*** Begin section ***

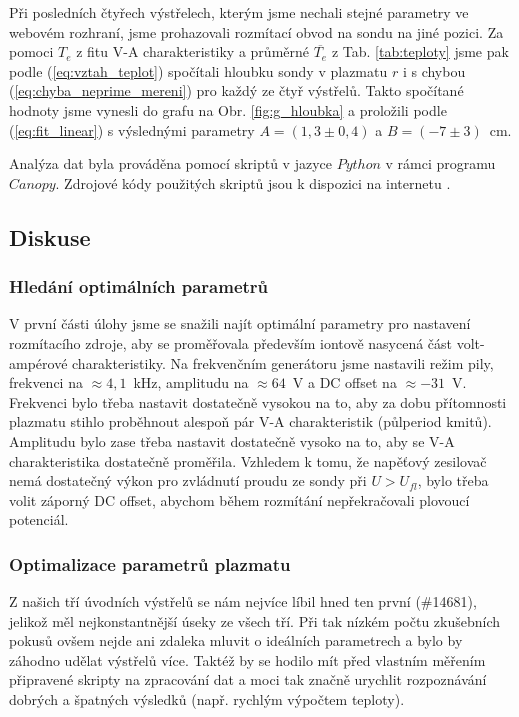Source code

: \documentclass[english]{article}
\begin{document}
			Při posledních čtyřech výstřelech, kterým jsme nechali stejné parametry ve webovém rozhraní, jsme prohazovali rozmítací obvod na sondu na jiné pozici. Za pomoci $T_e$ z fitu V-A charakteristiky a průměrné $\overline{T_e}$ z Tab. \ref{tab:teploty} jsme pak podle (\ref{eq:vztah_teplot}) spočítali hloubku sondy v plazmatu $r$ i s chybou (\ref{eq:chyba_neprime_mereni}) pro každý ze čtyř výstřelů. Takto spočítané hodnoty jsme vynesli do grafu na Obr. \ref{fig:g_hloubka} a proložili podle (\ref{eq:fit_linear}) s výslednými parametry $A=(1,3\pm0,4)$ a $B=(-7\pm3)$~cm. 
			
			Analýza dat byla prováděna pomocí skriptů v jazyce $Python$ v rámci programu $Canopy$. Zdrojové kódy použitých skriptů jsou k dispozici na internetu \cite{bib:repo}.
			
	\subsection{Diskuse}
			\subsubsection{Hledání optimálních parametrů}
					V první části úlohy jsme se snažili najít optimální parametry pro nastavení rozmítacího zdroje, aby se proměřovala především iontově nasycená část volt-ampérové charakteristiky. Na frekvenčním generátoru jsme nastavili režim pily, frekvenci na $\approx4,1$~kHz, amplitudu na $\approx64$~V a DC offset na $\approx-31$~V. Frekvenci bylo třeba nastavit dostatečně vysokou na to, aby za dobu přítomnosti plazmatu stihlo proběhnout alespoň pár V-A charakteristik (půlperiod kmitů). Amplitudu bylo zase třeba nastavit dostatečně vysoko na to, aby se V-A charakteristika dostatečně proměřila. Vzhledem k tomu, že napěťový zesilovač nemá dostatečný výkon pro zvládnutí proudu ze sondy při $U>U_{fl}$, bylo třeba volit záporný DC offset, abychom během rozmítání nepřekračovali plovoucí potenciál.
			
			\subsubsection{Optimalizace parametrů plazmatu}
					Z našich tří úvodních výstřelů se nám nejvíce líbil hned ten první (\#14681), jelikož měl nejkonstantnější úseky ze všech tří. Při tak nízkém počtu zkušebních pokusů ovšem nejde ani zdaleka mluvit o ideálních parametrech a bylo by záhodno udělat výstřelů více. Taktéž by se hodilo mít před vlastním měřením připravené skripty na zpracování dat a moci tak značně urychlit rozpoznávání dobrých a špatných výsledků (např. rychlým výpočtem teploty).
			
\end{document}
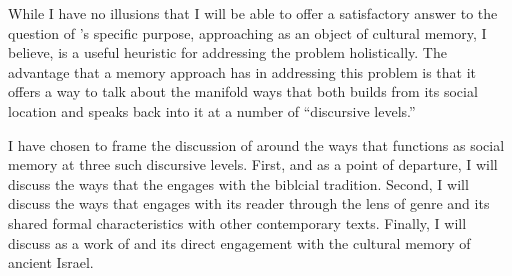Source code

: While I have no illusions that I will be able to offer a satisfactory answer to the question of \ga's specific purpose, approaching \ga as an object of cultural memory, I believe, is a useful heuristic for addressing the problem holistically. The advantage that a memory approach has in addressing this problem is that it offers a way to talk about the manifold ways that \ga both builds from its social location and speaks back into it at a number of ``discursive levels.''

I have chosen to frame the discussion of \ga around the ways that \ga functions as social memory at three such discursive levels. First, and as a point of departure, I will discuss the ways that the \ga engages with the biblcial tradition. Second, I will discuss the ways that \ga engages with its reader through the lens of genre and its shared formal characteristics with other contemporary texts. Finally, I will discuss \ga as a work of \psy and its direct engagement with the cultural memory of ancient Israel.

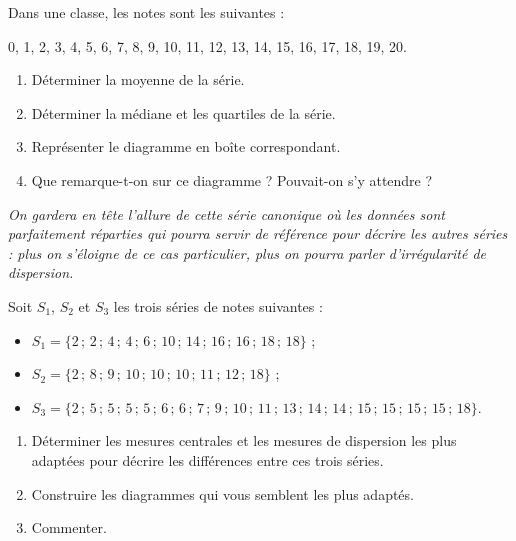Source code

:\begin{exo}
 Dans une classe, les notes sont les suivantes : \begin{center}
0, 1, 2, 3, 4, 5, 6, 7, 8, 9, 10, 11, 12, 13, 14, 15, 16, 17, 18, 19, 20.                                                                                                                          \end{center}
\begin{enumerate}
	\item D\'eterminer la moyenne de la s\'erie.
	\item D\'eterminer la m\'ediane et les quartiles de la s\'erie.
	\item Repr\'esenter le diagramme en bo\^ite correspondant.
	\item Que remarque-t-on sur ce diagramme ? Pouvait-on s'y attendre ?
\end{enumerate}
\emph{On gardera en t\^ete l'allure de cette s\'erie \og canonique \fg{} o\`u les donn\'ees sont parfaitement r\'eparties qui pourra servir de r\'ef\'erence pour d\'ecrire les autres s\'eries : plus on s'\'eloigne de ce cas particulier, plus on pourra parler \og d'irr\'egularit\'e \fg{} de dispersion.}
\end{exo}


\begin{exo}
Soit $S_1$, $S_2$ et $S_3$ les trois s\'eries de notes suivantes :
\begin{itemize}
 \item $S_1 =\{2\,;\,2\,;\,4\,;\,4\,;\,6\,;\,10\,;\,14\,;\,16\,;\,16\,;\,18\,;\,18\}$ ;
 \item $S_2 =\{2\,;\,8\,;\,9\,;\,10\,;\,10\,;\,10\,;\,11\,;\,12\,;\,18\}$ ;
 \item $S_3 =\{2\,;\,5\,;\,5\,;\,5\,;\,5\,;\,6\,;\,6\,;\,7\,;\,9\,;\,10\,;\,11\,;\,13\,;\,14\,;\,14\,;\,15\,;\,15\,;\,15\,;\,15\,;\,18\}$.
\end{itemize}


\begin{enumerate}
 \item D\'eterminer les mesures centrales et les mesures de dispersion les plus adapt\'ees pour d\'ecrire les diff\'erences entre ces trois s\'eries.
 \item Construire les diagrammes qui vous semblent les plus adapt\'es.
 \item Commenter.
\end{enumerate}
\end{exo}%

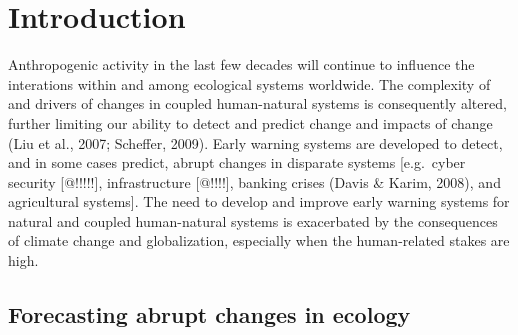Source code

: \documentclass[12pt,twoside,openany]{reedthesis}
\begin{document}
\endgroup{}

\chapter{Introduction}\label{intro}

Anthropogenic activity in the last few decades will continue to
influence the interations within and among ecological systems worldwide.
The complexity of and drivers of changes in coupled human-natural
systems is consequently altered, further limiting our ability to detect
and predict change and impacts of change (Liu et al., 2007; Scheffer,
2009). Early warning systems are developed to detect, and in some cases
predict, abrupt changes in disparate systems {[}e.g.~cyber security
{[}@!!!!!{]}, infrastructure {[}@!!!!{]}, banking crises (Davis \&
Karim, 2008), and agricultural systems{]}. The need to develop and
improve early warning systems for natural and coupled human-natural
systems is exacerbated by the consequences of climate change and
globalization, especially when the human-related stakes are high.

\section{Forecasting abrupt changes in
ecology}\label{forecasting-abrupt-changes-in-ecology}
\end{document}
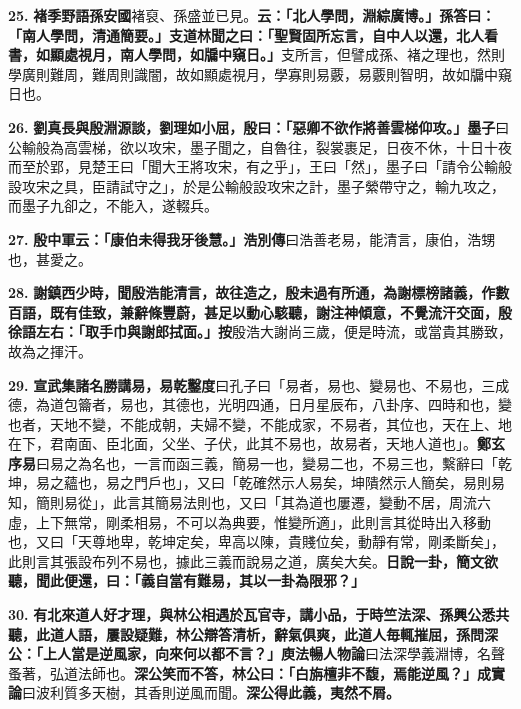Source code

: \textbf{25.} \textbf{褚季野語孫安國}{\footnotesize 褚裒、孫盛並已見。}\textbf{云：「北人學問，淵綜廣博。」孫答曰：「南人學問，清通簡要。」支道林聞之曰：「聖賢固所忘言，自中人以還，北人看書，如顯處視月，南人學問，如牖中窺日。」}{\footnotesize 支所言，但譬成孫、褚之理也，然則學廣則難周，難周則識闇，故如顯處視月，學寡則易覈，易覈則智明，故如牖中窺日也。}

\textbf{26.} \textbf{劉真長與殷淵源談，劉理如小屈，殷曰：「惡卿不欲作將善雲梯仰攻。」}{\footnotesize \textbf{墨子}曰公輸般為高雲梯，欲以攻宋，墨子聞之，自魯往，裂裳裹足，日夜不休，十日十夜而至於郢，見楚王曰「聞大王將攻宋，有之乎」，王曰「然」，墨子曰「請令公輸般設攻宋之具，臣請試守之」，於是公輸般設攻宋之計，墨子縈帶守之，輸九攻之，而墨子九卻之，不能入，遂輟兵。}

\textbf{27.} \textbf{殷中軍云：「康伯未得我牙後慧。」}{\footnotesize \textbf{浩別傳}曰浩善老易，能清言，康伯，浩甥也，甚愛之。}

\textbf{28.} \textbf{謝鎮西少時，聞殷浩能清言，故往造之，殷未過有所通，為謝標榜諸義，作數百語，既有佳致，兼辭條豐蔚，甚足以動心駭聽，謝注神傾意，不覺流汗交面，殷徐語左右：「取手巾與謝郎拭面。」}{\footnotesize \textbf{按}殷浩大謝尚三歲，便是時流，或當貴其勝致，故為之揮汗。}

\textbf{29.} \textbf{宣武集諸名勝講易，}{\footnotesize \textbf{易乾鑿度}曰孔子曰「易者，易也、變易也、不易也，三成德，為道包籥者，易也，其德也，光明四通，日月星辰布，八卦序、四時和也，變也者，天地不變，不能成朝，夫婦不變，不能成家，不易者，其位也，天在上、地在下，君南面、臣北面，父坐、子伏，此其不易也，故易者，天地人道也」。\textbf{鄭玄序易}曰易之為名也，一言而函三義，簡易一也，變易二也，不易三也，繫辭曰「乾坤，易之蘊也，易之門戶也」，又曰「乾確然示人易矣，坤隤然示人簡矣，易則易知，簡則易從」，此言其簡易法則也，又曰「其為道也屢遷，變動不居，周流六虛，上下無常，剛柔相易，不可以為典要，惟變所適」，此則言其從時出入移動也，又曰「天尊地卑，乾坤定矣，卑高以陳，貴賤位矣，動靜有常，剛柔斷矣」，此則言其張設布列不易也，據此三義而說易之道，廣矣大矣。}\textbf{日說一卦，簡文欲聽，聞此便還，曰：「義自當有難易，其以一卦為限邪？」}

\textbf{30.} \textbf{有北來道人好才理，與林公相遇於瓦官寺，講小品，于時竺法深、孫興公悉共聽，此道人語，屢設疑難，林公辯答清析，辭氣俱爽，此道人毎輒摧屈，孫問深公：「上人當是逆風家，向來何以都不言？」}{\footnotesize \textbf{庾法暢人物論}曰法深學義淵博，名聲蚤著，弘道法師也。}\textbf{深公笑而不答，林公曰：「白旃檀非不馥，焉能逆風？」}{\footnotesize \textbf{成實論}曰波利質多天樹，其香則逆風而聞。}\textbf{深公得此義，夷然不屑。}

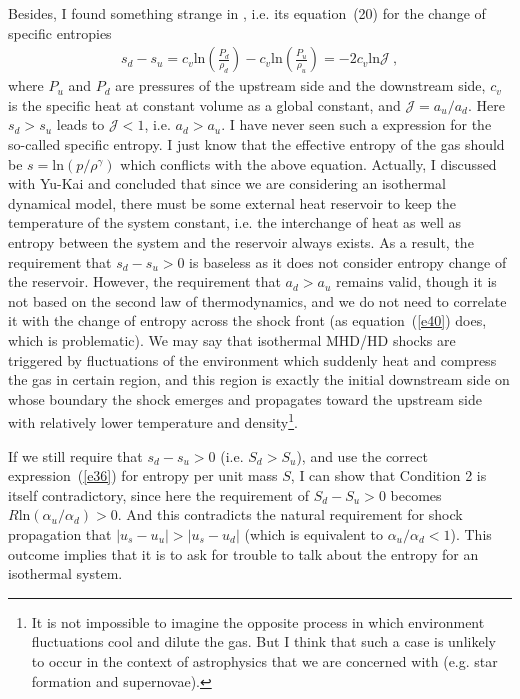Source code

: \documentclass[fleqn,usenatbib]{mnras}
\begin{document}
Besides, I found something strange in \citet{lou2014self}, i.e. its equation~(20) for the change of specific entropies 
\begin{gather}
s_{d}-s_{u}=c_{v}\mathrm{ln}\left(\frac{P_{d}}{\rho_{d}}\right)-c_{v}\mathrm{ln}\left(\frac{P_{u}}{\rho_{u}}\right)=-2c_{v}\mathrm{ln}\mathcal{J}\ ,\label{e40}
\end{gather}
where $P_{u}$ and $P_{d}$ are pressures of the upstream side and the downstream side, $c_{v}$ is the specific heat at constant volume as a global constant, and $\mathcal{J}=a_{u}/a_{d}$. Here $s_{d}>s_{u}$ leads to $\mathcal{J}<1$, i.e. $a_{d}>a_{u}$. I have never seen such a expression for the so-called specific entropy. I just know that the effective entropy of the gas should be $s=\mathrm{ln}(p/\rho^{\gamma})$ which conflicts with the above equation. Actually, I discussed with Yu-Kai and concluded that since we are considering an isothermal dynamical model, there must be some external heat reservoir to keep the temperature of the system constant, i.e. the interchange of heat as well as entropy between the system and the reservoir always exists. As a result, the requirement that $s_{d}-s_{u}>0$ is baseless as it does not consider entropy change of the reservoir. However, the requirement that $a_{d}>a_{u}$ remains valid, though it is not based on the second law of thermodynamics, and we do not need to correlate it with the change of entropy across the shock front (as equation~(\ref{e40}) does, which is problematic). We may say that isothermal MHD/HD shocks are triggered by fluctuations of the environment which suddenly heat and compress the gas in certain region, and this region is exactly the initial downstream side on whose boundary the shock emerges and propagates toward the upstream side with relatively lower temperature and density\footnote{It is not impossible to imagine the opposite process in which environment fluctuations cool and dilute the gas. But I think that such a case is unlikely to occur in the context of astrophysics that we are concerned with (e.g. star formation and supernovae).}.

If we still require that $s_{d}-s_{u}>0$ (i.e. $S_{d}>S_{u}$), and use the correct expression~(\ref{e36}) for entropy per unit mass $S$, I can show that Condition 2 is itself contradictory, since here the requirement of $S_{d}-S_{u}>0$ becomes $R\mathrm{ln}(\alpha_{u}/\alpha_{d})>0$. And this contradicts the natural requirement for shock propagation that $|u_{s}-u_{u}|>|u_{s}-u_{d}|$ (which is equivalent to $\alpha_{u}/\alpha_{d}<1$). This outcome implies that it is to ask for trouble to talk about the entropy for an isothermal system. 
\end{document}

*** End section ***

**Assignment:** Within the material above, only the stretch from the line holding "les plus adapt\'es." through the line holding "systems is consequently" is to be restated exactly. Pictures are dropped.

**Answer to this problem:**
 \item Construire les diagrammes qui vous semblent les plus adapt\'es.
 \item Commenter.
\end{enumerate}
\end{exo}%

Source code

: \documentclass[12pt,twoside,openany]{reedthesis}
\begin{document}
\endgroup{}

\chapter{Introduction}\label{intro}

Anthropogenic activity in the last few decades will continue to
influence the interations within and among ecological systems worldwide.
The complexity of and drivers of changes in coupled human-natural
systems is consequently altered, further limiting our ability to detect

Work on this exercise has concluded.